Sitta von Reden (Freiburg)
Wenn cultural brokers scheitern: Lokale Aufstände und ihre Ursachen im ptolemäischen Ägypten
Ptolemaic Egypt (323 – 30 BCE) experienced some serious revolts during the first two centuries of Ptolemaic rule, and socio-political decline in the decades before the Roman take-over. Recent scholarship has emphasized the important role of the Egyptian priestly elites as successful cultural brokers for the political stability of Egypt during the third century BCE. So why did their efforts fail – first occasionally and later irreparably? What were the reasons for the big revolts during the stable period during the third century BCE, and to what extent was unrest among the population involved in the decline during the first? Some US scholars last year have introduced into the debate an exogenous factor: high intensities of volcanic eruptions preceding incidents of revolts during the third, as well as repeatedly during the first century BCE, impacted on the monsoon and thus the Nile flood, triggering droughts that destabilized the political situation in Egypt. This approach could make look conventional explanations of Egyptian revolts and unrest rather one-sided. This paper will discuss some of the big revolts in Egypt in light of climatological factors, and ask the more fundamental methodological question of how we should sensibly integrate science approaches into historical research.

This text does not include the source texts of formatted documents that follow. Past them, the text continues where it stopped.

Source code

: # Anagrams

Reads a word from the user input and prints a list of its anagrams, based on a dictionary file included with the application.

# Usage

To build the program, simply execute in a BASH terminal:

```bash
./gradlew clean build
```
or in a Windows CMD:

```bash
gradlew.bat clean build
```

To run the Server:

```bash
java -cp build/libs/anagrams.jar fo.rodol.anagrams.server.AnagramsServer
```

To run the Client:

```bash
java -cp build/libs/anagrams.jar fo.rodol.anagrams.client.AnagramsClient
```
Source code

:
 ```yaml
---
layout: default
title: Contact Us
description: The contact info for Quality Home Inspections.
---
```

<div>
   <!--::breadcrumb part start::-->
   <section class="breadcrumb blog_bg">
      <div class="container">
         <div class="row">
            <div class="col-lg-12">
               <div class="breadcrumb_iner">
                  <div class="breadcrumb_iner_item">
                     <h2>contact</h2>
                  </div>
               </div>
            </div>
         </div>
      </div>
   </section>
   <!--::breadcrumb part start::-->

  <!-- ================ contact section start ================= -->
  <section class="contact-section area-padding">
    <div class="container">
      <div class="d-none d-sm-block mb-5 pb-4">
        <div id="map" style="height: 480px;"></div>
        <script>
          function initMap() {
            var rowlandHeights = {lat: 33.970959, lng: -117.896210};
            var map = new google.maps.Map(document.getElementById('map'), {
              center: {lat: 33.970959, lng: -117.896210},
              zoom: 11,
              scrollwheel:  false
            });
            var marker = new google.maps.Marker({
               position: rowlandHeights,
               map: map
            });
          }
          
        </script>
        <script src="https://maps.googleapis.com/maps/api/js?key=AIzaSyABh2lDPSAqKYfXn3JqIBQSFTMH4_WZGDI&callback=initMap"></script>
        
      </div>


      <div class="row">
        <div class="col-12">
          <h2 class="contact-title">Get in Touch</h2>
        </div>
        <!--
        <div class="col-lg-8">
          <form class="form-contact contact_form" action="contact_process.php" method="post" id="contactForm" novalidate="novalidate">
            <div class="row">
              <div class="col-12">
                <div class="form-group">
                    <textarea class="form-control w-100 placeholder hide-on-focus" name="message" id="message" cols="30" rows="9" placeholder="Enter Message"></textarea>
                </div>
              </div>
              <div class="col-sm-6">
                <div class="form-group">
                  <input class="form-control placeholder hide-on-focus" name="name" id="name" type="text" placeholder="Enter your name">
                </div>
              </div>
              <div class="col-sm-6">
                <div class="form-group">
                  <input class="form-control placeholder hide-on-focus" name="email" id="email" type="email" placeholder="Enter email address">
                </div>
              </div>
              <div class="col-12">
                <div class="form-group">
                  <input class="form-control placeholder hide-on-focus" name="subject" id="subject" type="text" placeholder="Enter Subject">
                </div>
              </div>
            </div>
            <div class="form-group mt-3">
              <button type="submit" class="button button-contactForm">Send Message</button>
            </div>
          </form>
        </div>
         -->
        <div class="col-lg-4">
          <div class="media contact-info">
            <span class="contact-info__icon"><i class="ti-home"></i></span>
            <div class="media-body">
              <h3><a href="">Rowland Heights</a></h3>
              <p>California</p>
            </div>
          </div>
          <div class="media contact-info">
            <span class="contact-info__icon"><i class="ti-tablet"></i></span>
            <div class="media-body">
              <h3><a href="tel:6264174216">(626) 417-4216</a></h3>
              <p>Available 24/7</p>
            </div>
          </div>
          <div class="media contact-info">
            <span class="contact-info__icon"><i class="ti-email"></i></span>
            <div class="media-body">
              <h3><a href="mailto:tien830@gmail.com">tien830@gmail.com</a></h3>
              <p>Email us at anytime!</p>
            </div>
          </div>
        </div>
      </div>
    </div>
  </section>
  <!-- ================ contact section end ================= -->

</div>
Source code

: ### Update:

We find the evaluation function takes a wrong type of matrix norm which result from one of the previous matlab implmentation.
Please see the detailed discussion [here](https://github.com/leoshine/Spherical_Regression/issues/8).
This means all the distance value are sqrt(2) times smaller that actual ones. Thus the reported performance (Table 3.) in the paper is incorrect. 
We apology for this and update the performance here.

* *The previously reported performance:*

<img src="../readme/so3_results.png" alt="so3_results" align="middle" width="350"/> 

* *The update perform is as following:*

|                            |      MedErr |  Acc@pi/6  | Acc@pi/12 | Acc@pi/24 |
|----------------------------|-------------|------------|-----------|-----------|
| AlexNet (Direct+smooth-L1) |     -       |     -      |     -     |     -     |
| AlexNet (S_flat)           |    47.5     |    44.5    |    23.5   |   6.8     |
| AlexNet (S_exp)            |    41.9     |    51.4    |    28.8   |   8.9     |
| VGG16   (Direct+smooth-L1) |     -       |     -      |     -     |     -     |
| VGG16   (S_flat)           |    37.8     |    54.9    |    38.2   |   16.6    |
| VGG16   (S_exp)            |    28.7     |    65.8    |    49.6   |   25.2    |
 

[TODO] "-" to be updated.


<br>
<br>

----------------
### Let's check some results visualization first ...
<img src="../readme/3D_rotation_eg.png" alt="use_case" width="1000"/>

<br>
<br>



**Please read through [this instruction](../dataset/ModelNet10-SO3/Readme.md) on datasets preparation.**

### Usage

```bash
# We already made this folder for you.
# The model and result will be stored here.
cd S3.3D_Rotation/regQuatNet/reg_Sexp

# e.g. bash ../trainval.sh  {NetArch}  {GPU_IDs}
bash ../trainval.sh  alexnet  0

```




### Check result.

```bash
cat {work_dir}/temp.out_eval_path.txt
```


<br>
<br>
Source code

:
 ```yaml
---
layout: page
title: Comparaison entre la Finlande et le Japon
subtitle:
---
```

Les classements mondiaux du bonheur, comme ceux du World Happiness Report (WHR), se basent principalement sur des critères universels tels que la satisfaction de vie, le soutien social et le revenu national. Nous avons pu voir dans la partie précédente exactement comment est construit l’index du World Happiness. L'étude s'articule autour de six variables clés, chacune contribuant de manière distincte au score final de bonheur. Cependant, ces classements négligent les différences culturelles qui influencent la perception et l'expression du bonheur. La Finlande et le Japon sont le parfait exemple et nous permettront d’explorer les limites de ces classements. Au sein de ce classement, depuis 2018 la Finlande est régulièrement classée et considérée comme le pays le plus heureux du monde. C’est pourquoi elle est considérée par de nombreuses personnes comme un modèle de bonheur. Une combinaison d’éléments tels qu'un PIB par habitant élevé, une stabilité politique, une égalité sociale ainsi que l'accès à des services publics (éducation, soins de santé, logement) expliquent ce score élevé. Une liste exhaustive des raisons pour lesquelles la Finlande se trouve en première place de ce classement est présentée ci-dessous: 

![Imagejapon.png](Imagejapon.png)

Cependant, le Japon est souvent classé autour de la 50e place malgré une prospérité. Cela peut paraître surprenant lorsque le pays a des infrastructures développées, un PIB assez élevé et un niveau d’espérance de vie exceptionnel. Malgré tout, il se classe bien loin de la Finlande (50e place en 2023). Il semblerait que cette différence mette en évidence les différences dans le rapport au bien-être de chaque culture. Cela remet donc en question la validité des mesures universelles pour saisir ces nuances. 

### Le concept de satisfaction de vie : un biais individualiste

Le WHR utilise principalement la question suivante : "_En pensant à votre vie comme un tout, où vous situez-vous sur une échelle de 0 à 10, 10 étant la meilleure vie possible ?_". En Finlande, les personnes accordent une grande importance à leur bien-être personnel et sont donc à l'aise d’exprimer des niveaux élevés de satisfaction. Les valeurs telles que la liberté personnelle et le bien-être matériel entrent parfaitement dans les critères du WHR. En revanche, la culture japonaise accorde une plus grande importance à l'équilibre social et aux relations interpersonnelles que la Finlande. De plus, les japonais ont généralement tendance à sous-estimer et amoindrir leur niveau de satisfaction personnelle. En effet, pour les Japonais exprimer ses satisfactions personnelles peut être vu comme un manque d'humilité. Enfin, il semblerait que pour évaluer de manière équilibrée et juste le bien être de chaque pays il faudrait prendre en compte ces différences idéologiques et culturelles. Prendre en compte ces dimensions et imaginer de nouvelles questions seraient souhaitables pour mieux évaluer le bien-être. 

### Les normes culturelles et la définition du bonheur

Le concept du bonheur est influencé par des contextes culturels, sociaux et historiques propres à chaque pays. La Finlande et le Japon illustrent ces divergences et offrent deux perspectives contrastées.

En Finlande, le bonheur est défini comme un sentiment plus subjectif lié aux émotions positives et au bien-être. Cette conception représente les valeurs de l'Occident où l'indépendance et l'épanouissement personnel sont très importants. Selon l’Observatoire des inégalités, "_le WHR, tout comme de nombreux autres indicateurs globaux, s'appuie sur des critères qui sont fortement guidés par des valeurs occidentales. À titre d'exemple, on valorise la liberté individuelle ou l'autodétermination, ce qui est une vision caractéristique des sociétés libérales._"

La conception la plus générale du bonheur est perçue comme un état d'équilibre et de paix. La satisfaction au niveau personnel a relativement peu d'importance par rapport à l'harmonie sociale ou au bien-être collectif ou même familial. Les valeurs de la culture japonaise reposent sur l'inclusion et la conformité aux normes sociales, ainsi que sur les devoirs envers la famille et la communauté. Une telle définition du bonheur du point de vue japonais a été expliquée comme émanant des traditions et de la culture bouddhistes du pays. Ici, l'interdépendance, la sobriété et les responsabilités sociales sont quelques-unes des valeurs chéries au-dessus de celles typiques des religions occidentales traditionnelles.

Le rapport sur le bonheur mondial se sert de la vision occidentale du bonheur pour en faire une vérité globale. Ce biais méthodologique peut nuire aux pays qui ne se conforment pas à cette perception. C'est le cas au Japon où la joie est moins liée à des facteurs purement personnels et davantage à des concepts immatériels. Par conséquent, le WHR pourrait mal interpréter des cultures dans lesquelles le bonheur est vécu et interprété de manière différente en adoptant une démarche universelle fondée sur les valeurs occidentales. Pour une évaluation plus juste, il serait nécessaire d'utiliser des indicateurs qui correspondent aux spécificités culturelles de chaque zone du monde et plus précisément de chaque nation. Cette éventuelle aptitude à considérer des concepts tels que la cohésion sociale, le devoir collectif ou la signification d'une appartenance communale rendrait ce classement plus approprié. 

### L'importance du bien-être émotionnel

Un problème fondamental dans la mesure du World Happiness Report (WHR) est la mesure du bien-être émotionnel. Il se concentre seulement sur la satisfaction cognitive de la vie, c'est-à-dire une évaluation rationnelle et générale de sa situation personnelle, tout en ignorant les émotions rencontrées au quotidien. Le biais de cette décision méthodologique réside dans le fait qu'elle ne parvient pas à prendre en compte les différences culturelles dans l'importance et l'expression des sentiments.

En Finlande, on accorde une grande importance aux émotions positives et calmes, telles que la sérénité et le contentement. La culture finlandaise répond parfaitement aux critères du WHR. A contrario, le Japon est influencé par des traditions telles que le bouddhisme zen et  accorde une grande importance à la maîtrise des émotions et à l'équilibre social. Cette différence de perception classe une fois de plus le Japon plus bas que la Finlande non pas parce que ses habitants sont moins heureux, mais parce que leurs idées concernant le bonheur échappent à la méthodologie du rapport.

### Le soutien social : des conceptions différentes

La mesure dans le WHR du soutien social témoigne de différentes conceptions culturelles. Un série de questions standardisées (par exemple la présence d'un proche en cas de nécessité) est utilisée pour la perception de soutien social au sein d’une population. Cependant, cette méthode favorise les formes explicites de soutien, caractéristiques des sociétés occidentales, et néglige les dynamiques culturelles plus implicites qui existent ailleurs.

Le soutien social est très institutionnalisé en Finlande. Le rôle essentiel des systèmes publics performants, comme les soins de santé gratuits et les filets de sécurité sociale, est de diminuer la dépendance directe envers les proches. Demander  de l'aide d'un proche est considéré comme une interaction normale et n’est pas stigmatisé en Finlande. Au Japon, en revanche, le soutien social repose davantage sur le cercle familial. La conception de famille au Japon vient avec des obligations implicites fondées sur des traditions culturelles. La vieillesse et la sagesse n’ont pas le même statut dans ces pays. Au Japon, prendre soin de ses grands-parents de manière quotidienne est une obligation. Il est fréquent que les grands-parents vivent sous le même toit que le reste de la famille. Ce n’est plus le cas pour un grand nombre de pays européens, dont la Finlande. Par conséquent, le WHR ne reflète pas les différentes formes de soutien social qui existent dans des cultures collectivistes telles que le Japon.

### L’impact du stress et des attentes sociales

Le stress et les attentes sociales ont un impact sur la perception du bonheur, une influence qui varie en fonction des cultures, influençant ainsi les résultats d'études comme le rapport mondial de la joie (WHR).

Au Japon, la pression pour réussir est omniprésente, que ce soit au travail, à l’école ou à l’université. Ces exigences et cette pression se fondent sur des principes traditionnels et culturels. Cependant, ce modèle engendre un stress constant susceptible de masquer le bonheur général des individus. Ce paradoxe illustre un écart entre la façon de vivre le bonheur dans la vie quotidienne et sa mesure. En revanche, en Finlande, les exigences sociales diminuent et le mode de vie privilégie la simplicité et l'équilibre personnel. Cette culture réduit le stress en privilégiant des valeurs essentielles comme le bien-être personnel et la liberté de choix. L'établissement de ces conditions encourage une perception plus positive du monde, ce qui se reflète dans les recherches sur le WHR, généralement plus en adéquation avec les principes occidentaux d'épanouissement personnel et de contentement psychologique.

Julia Hoffmann-Salz (Köln)
Zenodoros, Tetrarch der Ituräer – Räuberhauptmann - gescheiterter „cultural broker“?
Amongst the many indigenous principalities established in late Hellenistic Greater Syria, the Ituraeans and their tetrarchs have the worst reputation both in the ancient sources and in older scholarship. However, taking a closer look at the reign particularly of Zenodoros, it becomes apparent how intensively he tried to play his part as a ‘cultural broker’ between local actors and the Roman rulers – and ultimately failed. The paper will look the reasons for this failure.
Monika Schuol (Eichstätt)
Die Zerstörung des Jerusalemer Tempels 70 n.Chr.: Agrippa II., die hohepriesterliche Aristokratie und Josephus als gescheiterte "cultural brokers"
Many encounters between Rome and the Jews both in Rome and other places preceded the first Jewish War (66-70 AD). The agents on the Jewish side, members of the local elite in Jerusalem and the Palestine region, were very knowledgeable about the situation in Rome. But still they could not avert the first Jewish War. The aim of the paper will be to use the examples of Agrippa II. and the priest Joseph ben Mattijahu ha-Kohen (the latter Flavius Josephus) to elucidate the reasons for the failure of their communication both with the emperor and his negotiators as well as with their own indigenous community.